**ENTRIES PROVIDED**.
******************************

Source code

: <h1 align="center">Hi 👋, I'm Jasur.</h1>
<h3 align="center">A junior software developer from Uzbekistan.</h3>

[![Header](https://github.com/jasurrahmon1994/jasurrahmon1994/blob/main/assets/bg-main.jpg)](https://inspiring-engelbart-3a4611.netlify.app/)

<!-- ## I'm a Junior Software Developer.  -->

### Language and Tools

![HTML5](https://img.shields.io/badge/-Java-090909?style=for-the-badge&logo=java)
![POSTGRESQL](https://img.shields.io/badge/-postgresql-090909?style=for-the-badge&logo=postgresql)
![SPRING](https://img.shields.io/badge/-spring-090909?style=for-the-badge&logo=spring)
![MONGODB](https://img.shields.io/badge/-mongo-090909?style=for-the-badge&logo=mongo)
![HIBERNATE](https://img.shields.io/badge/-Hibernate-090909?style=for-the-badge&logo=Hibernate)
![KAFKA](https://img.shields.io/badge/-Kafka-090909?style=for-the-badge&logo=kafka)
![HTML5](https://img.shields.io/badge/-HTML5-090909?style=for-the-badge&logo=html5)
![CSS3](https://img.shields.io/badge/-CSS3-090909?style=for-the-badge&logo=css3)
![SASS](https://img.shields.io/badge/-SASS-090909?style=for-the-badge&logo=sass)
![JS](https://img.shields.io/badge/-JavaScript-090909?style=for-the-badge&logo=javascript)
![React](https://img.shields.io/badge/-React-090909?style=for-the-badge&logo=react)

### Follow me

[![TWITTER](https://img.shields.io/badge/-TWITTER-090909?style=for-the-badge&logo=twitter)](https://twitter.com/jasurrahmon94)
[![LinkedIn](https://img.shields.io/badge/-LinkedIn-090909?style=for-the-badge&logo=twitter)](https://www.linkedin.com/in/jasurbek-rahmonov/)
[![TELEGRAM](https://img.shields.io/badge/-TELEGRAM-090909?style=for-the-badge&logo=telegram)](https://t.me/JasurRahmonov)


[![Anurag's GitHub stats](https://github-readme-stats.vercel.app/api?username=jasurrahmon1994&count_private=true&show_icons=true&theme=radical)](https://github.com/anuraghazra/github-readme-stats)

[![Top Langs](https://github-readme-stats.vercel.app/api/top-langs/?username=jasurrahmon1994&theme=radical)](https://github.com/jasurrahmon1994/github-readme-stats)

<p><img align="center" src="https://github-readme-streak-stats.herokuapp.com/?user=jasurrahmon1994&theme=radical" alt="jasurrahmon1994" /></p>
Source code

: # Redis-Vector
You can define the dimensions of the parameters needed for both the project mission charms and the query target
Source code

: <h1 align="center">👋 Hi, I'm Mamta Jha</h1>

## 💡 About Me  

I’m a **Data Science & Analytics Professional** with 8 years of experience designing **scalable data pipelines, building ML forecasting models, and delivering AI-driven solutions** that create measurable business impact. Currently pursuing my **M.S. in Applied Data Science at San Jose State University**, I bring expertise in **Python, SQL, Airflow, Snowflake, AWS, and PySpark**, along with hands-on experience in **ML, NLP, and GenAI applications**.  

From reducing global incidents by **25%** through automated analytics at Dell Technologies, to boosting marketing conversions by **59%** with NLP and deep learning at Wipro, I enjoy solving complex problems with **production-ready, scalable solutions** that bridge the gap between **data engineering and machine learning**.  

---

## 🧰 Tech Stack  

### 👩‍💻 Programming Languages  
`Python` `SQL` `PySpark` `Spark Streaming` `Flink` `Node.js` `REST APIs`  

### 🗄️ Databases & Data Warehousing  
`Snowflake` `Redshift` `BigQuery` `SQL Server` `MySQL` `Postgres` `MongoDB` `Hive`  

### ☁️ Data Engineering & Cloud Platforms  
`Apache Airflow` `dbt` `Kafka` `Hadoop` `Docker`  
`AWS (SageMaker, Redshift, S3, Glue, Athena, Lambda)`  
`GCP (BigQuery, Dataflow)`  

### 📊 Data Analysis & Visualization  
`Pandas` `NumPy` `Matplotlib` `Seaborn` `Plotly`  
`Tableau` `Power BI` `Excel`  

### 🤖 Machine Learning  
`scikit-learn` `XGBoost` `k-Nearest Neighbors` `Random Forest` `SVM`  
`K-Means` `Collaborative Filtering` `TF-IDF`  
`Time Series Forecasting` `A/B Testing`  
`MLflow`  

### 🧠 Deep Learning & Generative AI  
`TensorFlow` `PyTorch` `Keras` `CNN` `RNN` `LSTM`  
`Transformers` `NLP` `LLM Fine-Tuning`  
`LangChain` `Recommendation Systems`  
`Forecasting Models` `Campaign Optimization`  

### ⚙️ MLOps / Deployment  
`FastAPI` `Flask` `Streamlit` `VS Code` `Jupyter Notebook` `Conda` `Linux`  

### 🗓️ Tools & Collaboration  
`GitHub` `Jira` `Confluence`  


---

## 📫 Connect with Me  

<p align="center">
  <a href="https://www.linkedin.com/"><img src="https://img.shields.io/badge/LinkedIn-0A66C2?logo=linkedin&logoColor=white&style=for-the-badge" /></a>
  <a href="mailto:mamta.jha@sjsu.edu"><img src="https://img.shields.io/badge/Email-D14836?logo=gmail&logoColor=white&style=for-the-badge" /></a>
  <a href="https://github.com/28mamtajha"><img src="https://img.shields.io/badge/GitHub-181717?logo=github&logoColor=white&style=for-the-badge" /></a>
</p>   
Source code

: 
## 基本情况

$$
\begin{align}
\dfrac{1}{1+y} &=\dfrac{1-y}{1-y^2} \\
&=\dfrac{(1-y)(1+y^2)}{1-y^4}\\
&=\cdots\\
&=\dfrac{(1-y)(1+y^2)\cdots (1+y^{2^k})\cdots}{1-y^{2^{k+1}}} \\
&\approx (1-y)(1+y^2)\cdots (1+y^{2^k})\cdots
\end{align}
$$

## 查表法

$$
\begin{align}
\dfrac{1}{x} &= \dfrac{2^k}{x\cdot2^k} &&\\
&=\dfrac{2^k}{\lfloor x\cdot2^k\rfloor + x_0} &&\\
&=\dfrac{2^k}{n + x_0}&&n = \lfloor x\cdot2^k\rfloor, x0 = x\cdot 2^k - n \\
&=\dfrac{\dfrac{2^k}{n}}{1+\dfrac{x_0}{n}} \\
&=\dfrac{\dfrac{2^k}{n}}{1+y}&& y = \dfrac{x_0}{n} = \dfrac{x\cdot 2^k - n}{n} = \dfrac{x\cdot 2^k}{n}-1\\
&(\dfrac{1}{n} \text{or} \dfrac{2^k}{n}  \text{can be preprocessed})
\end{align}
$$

******************************

**ASSIGNED TASK**. Each line above is to be restated exactly as it stands.

**TASK RESPONSE**.
Source code

: <h1 align="center">Hi 👋, I'm Jasur.</h1>
<h3 align="center">A junior software developer from Uzbekistan.</h3>

[![Header](https://github.com/jasurrahmon1994/jasurrahmon1994/blob/main/assets/bg-main.jpg)](https://inspiring-engelbart-3a4611.netlify.app/)

<!-- ## I'm a Junior Software Developer.  -->

### Language and Tools

![HTML5](https://img.shields.io/badge/-Java-090909?style=for-the-badge&logo=java)
![POSTGRESQL](https://img.shields.io/badge/-postgresql-090909?style=for-the-badge&logo=postgresql)
![SPRING](https://img.shields.io/badge/-spring-090909?style=for-the-badge&logo=spring)
![MONGODB](https://img.shields.io/badge/-mongo-090909?style=for-the-badge&logo=mongo)
![HIBERNATE](https://img.shields.io/badge/-Hibernate-090909?style=for-the-badge&logo=Hibernate)
![KAFKA](https://img.shields.io/badge/-Kafka-090909?style=for-the-badge&logo=kafka)
![HTML5](https://img.shields.io/badge/-HTML5-090909?style=for-the-badge&logo=html5)
![CSS3](https://img.shields.io/badge/-CSS3-090909?style=for-the-badge&logo=css3)
![SASS](https://img.shields.io/badge/-SASS-090909?style=for-the-badge&logo=sass)
![JS](https://img.shields.io/badge/-JavaScript-090909?style=for-the-badge&logo=javascript)
![React](https://img.shields.io/badge/-React-090909?style=for-the-badge&logo=react)

### Follow me

[![TWITTER](https://img.shields.io/badge/-TWITTER-090909?style=for-the-badge&logo=twitter)](https://twitter.com/jasurrahmon94)
[![LinkedIn](https://img.shields.io/badge/-LinkedIn-090909?style=for-the-badge&logo=twitter)](https://www.linkedin.com/in/jasurbek-rahmonov/)
[![TELEGRAM](https://img.shields.io/badge/-TELEGRAM-090909?style=for-the-badge&logo=telegram)](https://t.me/JasurRahmonov)


[![Anurag's GitHub stats](https://github-readme-stats.vercel.app/api?username=jasurrahmon1994&count_private=true&show_icons=true&theme=radical)](https://github.com/anuraghazra/github-readme-stats)

[![Top Langs](https://github-readme-stats.vercel.app/api/top-langs/?username=jasurrahmon1994&theme=radical)](https://github.com/jasurrahmon1994/github-readme-stats)

<p><img align="center" src="https://github-readme-streak-stats.herokuapp.com/?user=jasurrahmon1994&theme=radical" alt="jasurrahmon1994" /></p>
Source code

: # Redis-Vector
You can define the dimensions of the parameters needed for both the project mission charms and the query target
Source code

: <h1 align="center">👋 Hi, I'm Mamta Jha</h1>

## 💡 About Me  

I’m a **Data Science & Analytics Professional** with 8 years of experience designing **scalable data pipelines, building ML forecasting models, and delivering AI-driven solutions** that create measurable business impact. Currently pursuing my **M.S. in Applied Data Science at San Jose State University**, I bring expertise in **Python, SQL, Airflow, Snowflake, AWS, and PySpark**, along with hands-on experience in **ML, NLP, and GenAI applications**.  

From reducing global incidents by **25%** through automated analytics at Dell Technologies, to boosting marketing conversions by **59%** with NLP and deep learning at Wipro, I enjoy solving complex problems with **production-ready, scalable solutions** that bridge the gap between **data engineering and machine learning**.  

---

## 🧰 Tech Stack  

### 👩‍💻 Programming Languages  
`Python` `SQL` `PySpark` `Spark Streaming` `Flink` `Node.js` `REST APIs`  

### 🗄️ Databases & Data Warehousing  
`Snowflake` `Redshift` `BigQuery` `SQL Server` `MySQL` `Postgres` `MongoDB` `Hive`  

### ☁️ Data Engineering & Cloud Platforms  
`Apache Airflow` `dbt` `Kafka` `Hadoop` `Docker`  
`AWS (SageMaker, Redshift, S3, Glue, Athena, Lambda)`  
`GCP (BigQuery, Dataflow)`  

### 📊 Data Analysis & Visualization  
`Pandas` `NumPy` `Matplotlib` `Seaborn` `Plotly`  
`Tableau` `Power BI` `Excel`  

### 🤖 Machine Learning  
`scikit-learn` `XGBoost` `k-Nearest Neighbors` `Random Forest` `SVM`  
`K-Means` `Collaborative Filtering` `TF-IDF`  
`Time Series Forecasting` `A/B Testing`  
`MLflow`  

### 🧠 Deep Learning & Generative AI  
`TensorFlow` `PyTorch` `Keras` `CNN` `RNN` `LSTM`  
`Transformers` `NLP` `LLM Fine-Tuning`  
`LangChain` `Recommendation Systems`  
`Forecasting Models` `Campaign Optimization`  

### ⚙️ MLOps / Deployment  
`FastAPI` `Flask` `Streamlit` `VS Code` `Jupyter Notebook` `Conda` `Linux`  

### 🗓️ Tools & Collaboration  
`GitHub` `Jira` `Confluence`  


---

## 📫 Connect with Me  

<p align="center">
  <a href="https://www.linkedin.com/"><img src="https://img.shields.io/badge/LinkedIn-0A66C2?logo=linkedin&logoColor=white&style=for-the-badge" /></a>
  <a href="mailto:mamta.jha@sjsu.edu"><img src="https://img.shields.io/badge/Email-D14836?logo=gmail&logoColor=white&style=for-the-badge" /></a>
  <a href="https://github.com/28mamtajha"><img src="https://img.shields.io/badge/GitHub-181717?logo=github&logoColor=white&style=for-the-badge" /></a>
</p>   
Source code

: 
## 基本情况

$$
\begin{align}
\dfrac{1}{1+y} &=\dfrac{1-y}{1-y^2} \\
&=\dfrac{(1-y)(1+y^2)}{1-y^4}\\
&=\cdots\\
&=\dfrac{(1-y)(1+y^2)\cdots (1+y^{2^k})\cdots}{1-y^{2^{k+1}}} \\
&\approx (1-y)(1+y^2)\cdots (1+y^{2^k})\cdots
\end{align}
$$

## 查表法

$$
\begin{align}
\dfrac{1}{x} &= \dfrac{2^k}{x\cdot2^k} &&\\
&=\dfrac{2^k}{\lfloor x\cdot2^k\rfloor + x_0} &&\\
&=\dfrac{2^k}{n + x_0}&&n = \lfloor x\cdot2^k\rfloor, x0 = x\cdot 2^k - n \\
&=\dfrac{\dfrac{2^k}{n}}{1+\dfrac{x_0}{n}} \\
&=\dfrac{\dfrac{2^k}{n}}{1+y}&& y = \dfrac{x_0}{n} = \dfrac{x\cdot 2^k - n}{n} = \dfrac{x\cdot 2^k}{n}-1\\
&(\dfrac{1}{n} \text{or} \dfrac{2^k}{n}  \text{can be preprocessed})
\end{align}
$$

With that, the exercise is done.